▶ [Records to use]:
-=-=-=-=-
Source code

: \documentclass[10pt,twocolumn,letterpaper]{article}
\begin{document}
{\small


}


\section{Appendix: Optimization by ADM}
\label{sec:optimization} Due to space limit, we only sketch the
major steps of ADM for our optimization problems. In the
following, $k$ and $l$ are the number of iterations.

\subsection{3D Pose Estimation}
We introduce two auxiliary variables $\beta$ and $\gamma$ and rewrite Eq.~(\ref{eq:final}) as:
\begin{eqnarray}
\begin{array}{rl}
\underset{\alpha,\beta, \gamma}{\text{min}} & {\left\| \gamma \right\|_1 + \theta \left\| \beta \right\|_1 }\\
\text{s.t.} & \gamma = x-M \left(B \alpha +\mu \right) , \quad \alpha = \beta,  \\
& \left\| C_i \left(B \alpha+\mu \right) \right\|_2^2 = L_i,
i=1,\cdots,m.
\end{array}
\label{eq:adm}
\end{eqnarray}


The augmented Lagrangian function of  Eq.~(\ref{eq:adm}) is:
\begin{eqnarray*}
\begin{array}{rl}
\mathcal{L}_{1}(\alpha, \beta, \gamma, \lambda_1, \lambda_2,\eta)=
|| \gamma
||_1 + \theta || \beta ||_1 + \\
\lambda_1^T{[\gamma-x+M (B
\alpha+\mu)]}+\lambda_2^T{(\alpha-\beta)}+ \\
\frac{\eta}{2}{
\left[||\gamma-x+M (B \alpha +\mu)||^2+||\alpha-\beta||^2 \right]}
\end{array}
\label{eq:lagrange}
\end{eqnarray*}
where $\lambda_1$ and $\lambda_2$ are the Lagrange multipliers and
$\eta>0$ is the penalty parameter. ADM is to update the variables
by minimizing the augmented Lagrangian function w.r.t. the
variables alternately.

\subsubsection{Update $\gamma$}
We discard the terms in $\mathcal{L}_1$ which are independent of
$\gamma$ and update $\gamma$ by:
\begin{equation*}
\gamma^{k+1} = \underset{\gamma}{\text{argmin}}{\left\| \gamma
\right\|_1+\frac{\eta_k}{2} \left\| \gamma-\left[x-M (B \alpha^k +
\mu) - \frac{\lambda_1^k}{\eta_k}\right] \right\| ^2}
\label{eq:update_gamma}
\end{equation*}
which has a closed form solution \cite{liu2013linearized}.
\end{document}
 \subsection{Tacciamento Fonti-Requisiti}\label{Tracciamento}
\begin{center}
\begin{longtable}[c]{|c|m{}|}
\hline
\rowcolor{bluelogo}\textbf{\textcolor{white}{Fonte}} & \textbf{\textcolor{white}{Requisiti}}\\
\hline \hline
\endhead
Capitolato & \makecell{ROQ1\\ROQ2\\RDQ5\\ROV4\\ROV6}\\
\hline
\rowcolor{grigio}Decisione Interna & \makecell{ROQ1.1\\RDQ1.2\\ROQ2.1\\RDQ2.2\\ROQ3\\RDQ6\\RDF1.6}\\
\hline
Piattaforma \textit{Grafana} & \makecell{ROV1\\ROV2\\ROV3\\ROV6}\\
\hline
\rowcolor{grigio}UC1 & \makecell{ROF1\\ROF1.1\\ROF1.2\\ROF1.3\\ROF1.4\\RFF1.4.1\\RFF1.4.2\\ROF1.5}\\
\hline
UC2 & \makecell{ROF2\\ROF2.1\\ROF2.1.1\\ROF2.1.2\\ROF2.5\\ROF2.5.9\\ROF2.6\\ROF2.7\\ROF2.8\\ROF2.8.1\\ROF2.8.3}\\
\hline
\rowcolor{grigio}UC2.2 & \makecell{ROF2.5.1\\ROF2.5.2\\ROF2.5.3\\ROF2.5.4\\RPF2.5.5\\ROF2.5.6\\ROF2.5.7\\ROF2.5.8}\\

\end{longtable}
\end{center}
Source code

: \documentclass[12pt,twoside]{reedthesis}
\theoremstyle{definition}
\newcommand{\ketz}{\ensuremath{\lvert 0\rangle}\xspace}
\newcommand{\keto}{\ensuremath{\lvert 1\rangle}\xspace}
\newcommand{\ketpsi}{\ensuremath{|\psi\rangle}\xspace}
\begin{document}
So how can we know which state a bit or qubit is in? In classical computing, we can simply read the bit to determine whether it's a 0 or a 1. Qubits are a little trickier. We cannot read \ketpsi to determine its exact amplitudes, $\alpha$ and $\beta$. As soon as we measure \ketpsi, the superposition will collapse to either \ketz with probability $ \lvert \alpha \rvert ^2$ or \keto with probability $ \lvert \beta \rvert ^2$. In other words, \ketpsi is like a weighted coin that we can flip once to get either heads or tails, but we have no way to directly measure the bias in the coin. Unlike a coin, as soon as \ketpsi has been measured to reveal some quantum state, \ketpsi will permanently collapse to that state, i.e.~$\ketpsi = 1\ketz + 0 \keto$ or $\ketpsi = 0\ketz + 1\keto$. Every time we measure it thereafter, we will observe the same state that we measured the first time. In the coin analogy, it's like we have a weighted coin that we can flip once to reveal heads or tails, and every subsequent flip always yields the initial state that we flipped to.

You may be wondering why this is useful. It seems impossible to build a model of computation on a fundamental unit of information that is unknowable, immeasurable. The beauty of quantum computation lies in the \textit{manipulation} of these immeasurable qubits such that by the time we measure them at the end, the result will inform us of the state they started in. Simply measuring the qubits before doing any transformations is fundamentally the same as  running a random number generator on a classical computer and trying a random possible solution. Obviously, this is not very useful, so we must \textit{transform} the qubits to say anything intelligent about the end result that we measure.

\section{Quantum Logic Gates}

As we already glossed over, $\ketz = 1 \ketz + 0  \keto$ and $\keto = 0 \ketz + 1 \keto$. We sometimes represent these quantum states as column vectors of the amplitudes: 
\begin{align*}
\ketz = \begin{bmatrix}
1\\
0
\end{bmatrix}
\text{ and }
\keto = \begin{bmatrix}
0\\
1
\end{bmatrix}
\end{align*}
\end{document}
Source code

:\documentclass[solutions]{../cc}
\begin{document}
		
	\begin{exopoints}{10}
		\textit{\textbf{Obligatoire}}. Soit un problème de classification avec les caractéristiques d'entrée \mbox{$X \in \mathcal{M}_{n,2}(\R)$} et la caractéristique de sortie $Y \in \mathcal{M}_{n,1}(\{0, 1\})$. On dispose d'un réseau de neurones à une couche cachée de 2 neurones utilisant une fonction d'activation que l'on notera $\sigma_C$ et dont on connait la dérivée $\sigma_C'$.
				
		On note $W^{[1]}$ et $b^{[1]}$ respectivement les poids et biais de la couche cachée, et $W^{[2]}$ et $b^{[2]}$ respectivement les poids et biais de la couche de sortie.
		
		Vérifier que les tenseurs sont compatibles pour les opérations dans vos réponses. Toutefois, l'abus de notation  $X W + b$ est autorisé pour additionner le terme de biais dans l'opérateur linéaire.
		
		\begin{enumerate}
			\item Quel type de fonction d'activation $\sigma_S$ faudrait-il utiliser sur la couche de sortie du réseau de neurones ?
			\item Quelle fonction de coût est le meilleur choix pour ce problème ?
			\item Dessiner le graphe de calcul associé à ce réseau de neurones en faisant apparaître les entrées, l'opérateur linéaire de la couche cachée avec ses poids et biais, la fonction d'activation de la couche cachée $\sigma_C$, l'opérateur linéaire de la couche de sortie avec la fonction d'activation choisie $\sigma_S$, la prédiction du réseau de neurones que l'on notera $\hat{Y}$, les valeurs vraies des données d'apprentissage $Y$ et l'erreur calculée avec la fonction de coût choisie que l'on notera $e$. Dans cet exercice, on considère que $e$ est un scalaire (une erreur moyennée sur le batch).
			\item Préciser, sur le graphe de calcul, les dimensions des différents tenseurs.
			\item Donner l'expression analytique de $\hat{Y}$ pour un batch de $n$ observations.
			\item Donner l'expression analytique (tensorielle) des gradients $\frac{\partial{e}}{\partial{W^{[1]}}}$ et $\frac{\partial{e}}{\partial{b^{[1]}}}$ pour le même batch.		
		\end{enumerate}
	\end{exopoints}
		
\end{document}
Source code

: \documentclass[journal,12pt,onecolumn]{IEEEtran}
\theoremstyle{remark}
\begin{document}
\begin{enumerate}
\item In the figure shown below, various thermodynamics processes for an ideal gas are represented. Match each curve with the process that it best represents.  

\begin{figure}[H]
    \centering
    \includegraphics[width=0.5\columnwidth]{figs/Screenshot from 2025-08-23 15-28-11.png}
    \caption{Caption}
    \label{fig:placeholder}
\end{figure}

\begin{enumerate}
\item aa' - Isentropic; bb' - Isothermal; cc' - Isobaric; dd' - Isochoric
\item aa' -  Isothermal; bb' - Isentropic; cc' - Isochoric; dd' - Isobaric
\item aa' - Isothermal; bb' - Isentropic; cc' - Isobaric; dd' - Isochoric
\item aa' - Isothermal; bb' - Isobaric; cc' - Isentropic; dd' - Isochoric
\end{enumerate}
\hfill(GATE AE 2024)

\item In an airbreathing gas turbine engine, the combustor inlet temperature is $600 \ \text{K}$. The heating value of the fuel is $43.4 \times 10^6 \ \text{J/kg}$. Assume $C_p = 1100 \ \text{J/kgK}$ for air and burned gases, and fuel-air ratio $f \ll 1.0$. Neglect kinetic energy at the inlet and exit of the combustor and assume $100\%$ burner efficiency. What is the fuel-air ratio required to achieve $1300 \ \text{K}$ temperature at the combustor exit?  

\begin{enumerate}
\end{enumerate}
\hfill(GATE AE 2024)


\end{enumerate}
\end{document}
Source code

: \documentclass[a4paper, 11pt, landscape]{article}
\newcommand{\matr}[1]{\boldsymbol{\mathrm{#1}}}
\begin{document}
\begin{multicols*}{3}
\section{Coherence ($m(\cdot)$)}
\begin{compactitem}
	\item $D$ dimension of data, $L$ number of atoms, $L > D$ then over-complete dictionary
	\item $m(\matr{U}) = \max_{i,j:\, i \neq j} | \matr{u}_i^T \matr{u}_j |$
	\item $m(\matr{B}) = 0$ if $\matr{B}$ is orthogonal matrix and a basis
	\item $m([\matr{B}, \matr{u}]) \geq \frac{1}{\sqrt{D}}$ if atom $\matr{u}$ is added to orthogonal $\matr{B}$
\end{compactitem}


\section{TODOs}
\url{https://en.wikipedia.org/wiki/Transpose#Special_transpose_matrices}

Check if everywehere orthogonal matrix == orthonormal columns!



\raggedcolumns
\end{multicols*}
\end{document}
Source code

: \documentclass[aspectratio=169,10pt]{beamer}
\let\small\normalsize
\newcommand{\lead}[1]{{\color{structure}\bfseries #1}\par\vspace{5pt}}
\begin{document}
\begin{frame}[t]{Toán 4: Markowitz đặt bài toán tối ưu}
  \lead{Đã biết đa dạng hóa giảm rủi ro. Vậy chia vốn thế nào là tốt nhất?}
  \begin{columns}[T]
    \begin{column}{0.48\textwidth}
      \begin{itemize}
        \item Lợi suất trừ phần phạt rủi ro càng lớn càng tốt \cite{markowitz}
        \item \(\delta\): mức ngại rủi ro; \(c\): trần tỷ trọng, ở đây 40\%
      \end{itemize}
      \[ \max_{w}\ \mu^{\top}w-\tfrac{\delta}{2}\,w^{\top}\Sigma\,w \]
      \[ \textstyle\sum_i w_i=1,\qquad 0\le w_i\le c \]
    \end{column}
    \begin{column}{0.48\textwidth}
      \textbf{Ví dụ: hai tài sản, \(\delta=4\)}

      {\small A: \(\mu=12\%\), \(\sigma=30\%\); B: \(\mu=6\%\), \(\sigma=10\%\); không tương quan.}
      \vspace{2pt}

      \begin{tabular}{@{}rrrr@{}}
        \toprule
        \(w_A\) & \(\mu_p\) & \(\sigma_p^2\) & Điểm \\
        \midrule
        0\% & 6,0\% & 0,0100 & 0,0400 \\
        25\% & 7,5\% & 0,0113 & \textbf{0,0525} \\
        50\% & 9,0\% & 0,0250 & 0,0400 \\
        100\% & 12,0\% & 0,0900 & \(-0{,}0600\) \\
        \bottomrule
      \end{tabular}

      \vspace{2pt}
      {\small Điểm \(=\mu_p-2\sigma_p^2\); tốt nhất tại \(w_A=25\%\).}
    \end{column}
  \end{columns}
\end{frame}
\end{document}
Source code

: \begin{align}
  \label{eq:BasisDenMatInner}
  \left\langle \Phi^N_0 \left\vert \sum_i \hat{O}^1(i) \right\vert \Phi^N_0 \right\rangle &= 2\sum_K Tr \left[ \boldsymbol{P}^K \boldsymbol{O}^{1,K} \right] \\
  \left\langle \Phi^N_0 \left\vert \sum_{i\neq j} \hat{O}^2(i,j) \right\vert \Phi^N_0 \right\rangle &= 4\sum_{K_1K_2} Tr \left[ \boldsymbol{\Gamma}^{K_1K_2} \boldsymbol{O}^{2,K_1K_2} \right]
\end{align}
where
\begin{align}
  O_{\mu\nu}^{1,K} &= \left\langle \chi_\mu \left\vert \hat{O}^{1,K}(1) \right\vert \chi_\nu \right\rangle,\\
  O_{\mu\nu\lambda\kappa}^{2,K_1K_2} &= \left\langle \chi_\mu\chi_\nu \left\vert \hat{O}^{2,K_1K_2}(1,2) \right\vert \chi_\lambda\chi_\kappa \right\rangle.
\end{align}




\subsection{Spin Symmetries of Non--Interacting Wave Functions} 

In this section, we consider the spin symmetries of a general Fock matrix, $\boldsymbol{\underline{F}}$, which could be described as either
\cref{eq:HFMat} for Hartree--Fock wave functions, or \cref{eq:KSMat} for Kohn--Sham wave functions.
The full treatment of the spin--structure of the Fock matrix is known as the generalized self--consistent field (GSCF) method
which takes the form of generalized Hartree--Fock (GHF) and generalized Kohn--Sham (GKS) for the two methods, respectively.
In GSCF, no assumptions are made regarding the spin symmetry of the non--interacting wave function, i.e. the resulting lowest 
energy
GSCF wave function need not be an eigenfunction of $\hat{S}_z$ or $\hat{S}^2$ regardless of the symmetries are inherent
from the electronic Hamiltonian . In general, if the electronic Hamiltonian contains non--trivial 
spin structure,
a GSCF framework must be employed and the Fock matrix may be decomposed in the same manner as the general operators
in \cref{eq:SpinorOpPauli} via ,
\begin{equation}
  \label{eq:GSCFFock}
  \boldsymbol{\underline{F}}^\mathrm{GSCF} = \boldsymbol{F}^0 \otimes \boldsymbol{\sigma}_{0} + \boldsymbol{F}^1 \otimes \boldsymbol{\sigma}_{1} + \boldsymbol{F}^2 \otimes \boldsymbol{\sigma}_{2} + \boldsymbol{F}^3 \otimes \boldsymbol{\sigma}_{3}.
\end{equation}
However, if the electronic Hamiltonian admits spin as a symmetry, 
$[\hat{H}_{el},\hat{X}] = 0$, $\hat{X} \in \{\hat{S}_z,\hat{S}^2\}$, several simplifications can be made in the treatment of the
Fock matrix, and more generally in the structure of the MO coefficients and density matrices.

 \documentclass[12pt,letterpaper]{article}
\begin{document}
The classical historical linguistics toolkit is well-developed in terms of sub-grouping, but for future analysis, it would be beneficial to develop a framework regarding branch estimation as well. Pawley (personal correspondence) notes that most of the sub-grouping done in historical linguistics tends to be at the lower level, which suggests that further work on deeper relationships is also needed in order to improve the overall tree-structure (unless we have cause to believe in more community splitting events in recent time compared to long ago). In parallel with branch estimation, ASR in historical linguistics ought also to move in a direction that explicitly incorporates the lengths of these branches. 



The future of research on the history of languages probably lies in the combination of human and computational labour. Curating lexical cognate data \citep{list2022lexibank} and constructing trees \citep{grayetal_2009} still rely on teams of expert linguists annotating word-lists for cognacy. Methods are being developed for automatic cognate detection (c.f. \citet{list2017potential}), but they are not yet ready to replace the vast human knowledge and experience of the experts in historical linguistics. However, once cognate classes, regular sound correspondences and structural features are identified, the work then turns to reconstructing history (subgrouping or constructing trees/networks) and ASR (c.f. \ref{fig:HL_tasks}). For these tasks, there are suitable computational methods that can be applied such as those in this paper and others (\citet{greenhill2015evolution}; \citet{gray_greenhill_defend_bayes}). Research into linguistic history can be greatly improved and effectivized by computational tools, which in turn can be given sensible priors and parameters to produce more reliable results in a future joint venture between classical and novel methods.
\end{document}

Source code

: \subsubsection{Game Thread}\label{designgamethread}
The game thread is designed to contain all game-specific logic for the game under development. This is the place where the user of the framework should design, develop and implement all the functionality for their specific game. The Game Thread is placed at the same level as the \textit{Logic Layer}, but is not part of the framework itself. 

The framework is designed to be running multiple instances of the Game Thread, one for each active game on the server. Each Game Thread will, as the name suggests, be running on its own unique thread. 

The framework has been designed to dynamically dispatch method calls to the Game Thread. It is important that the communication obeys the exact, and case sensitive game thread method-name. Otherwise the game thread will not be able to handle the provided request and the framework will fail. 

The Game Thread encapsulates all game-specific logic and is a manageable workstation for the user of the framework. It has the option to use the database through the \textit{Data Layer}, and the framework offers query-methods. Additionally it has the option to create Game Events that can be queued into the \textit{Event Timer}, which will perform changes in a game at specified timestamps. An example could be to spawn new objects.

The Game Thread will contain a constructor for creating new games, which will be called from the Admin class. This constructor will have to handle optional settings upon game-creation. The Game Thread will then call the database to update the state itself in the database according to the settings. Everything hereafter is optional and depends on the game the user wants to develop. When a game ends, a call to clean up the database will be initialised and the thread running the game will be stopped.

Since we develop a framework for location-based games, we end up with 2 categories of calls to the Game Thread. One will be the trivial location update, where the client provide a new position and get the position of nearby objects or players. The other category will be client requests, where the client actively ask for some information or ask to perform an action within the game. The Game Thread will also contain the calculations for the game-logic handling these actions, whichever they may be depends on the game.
-=-=-=-=-
▶ [Exercise instructions]:
Only the lines above from the line containing "In GSCF, no" through the line containing "The classical historical" should be retyped, exactly and with both ends included.

▶ [Exercise response]:
In GSCF, no assumptions are made regarding the spin symmetry of the non--interacting wave function, i.e. the resulting lowest 
energy
GSCF wave function need not be an eigenfunction of $\hat{S}_z$ or $\hat{S}^2$ regardless of the symmetries are inherent
from the electronic Hamiltonian . In general, if the electronic Hamiltonian contains non--trivial 
spin structure,
a GSCF framework must be employed and the Fock matrix may be decomposed in the same manner as the general operators
in \cref{eq:SpinorOpPauli} via ,
\begin{equation}
  \label{eq:GSCFFock}
  \boldsymbol{\underline{F}}^\mathrm{GSCF} = \boldsymbol{F}^0 \otimes \boldsymbol{\sigma}_{0} + \boldsymbol{F}^1 \otimes \boldsymbol{\sigma}_{1} + \boldsymbol{F}^2 \otimes \boldsymbol{\sigma}_{2} + \boldsymbol{F}^3 \otimes \boldsymbol{\sigma}_{3}.
\end{equation}
However, if the electronic Hamiltonian admits spin as a symmetry, 
$[\hat{H}_{el},\hat{X}] = 0$, $\hat{X} \in \{\hat{S}_z,\hat{S}^2\}$, several simplifications can be made in the treatment of the
Fock matrix, and more generally in the structure of the MO coefficients and density matrices.

 \documentclass[12pt,letterpaper]{article}
\begin{document}
The classical historical linguistics toolkit is well-developed in terms of sub-grouping, but for future analysis, it would be beneficial to develop a framework regarding branch estimation as well. Pawley (personal correspondence) notes that most of the sub-grouping done in historical linguistics tends to be at the lower level, which suggests that further work on deeper relationships is also needed in order to improve the overall tree-structure (unless we have cause to believe in more community splitting events in recent time compared to long ago). In parallel with branch estimation, ASR in historical linguistics ought also to move in a direction that explicitly incorporates the lengths of these branches. 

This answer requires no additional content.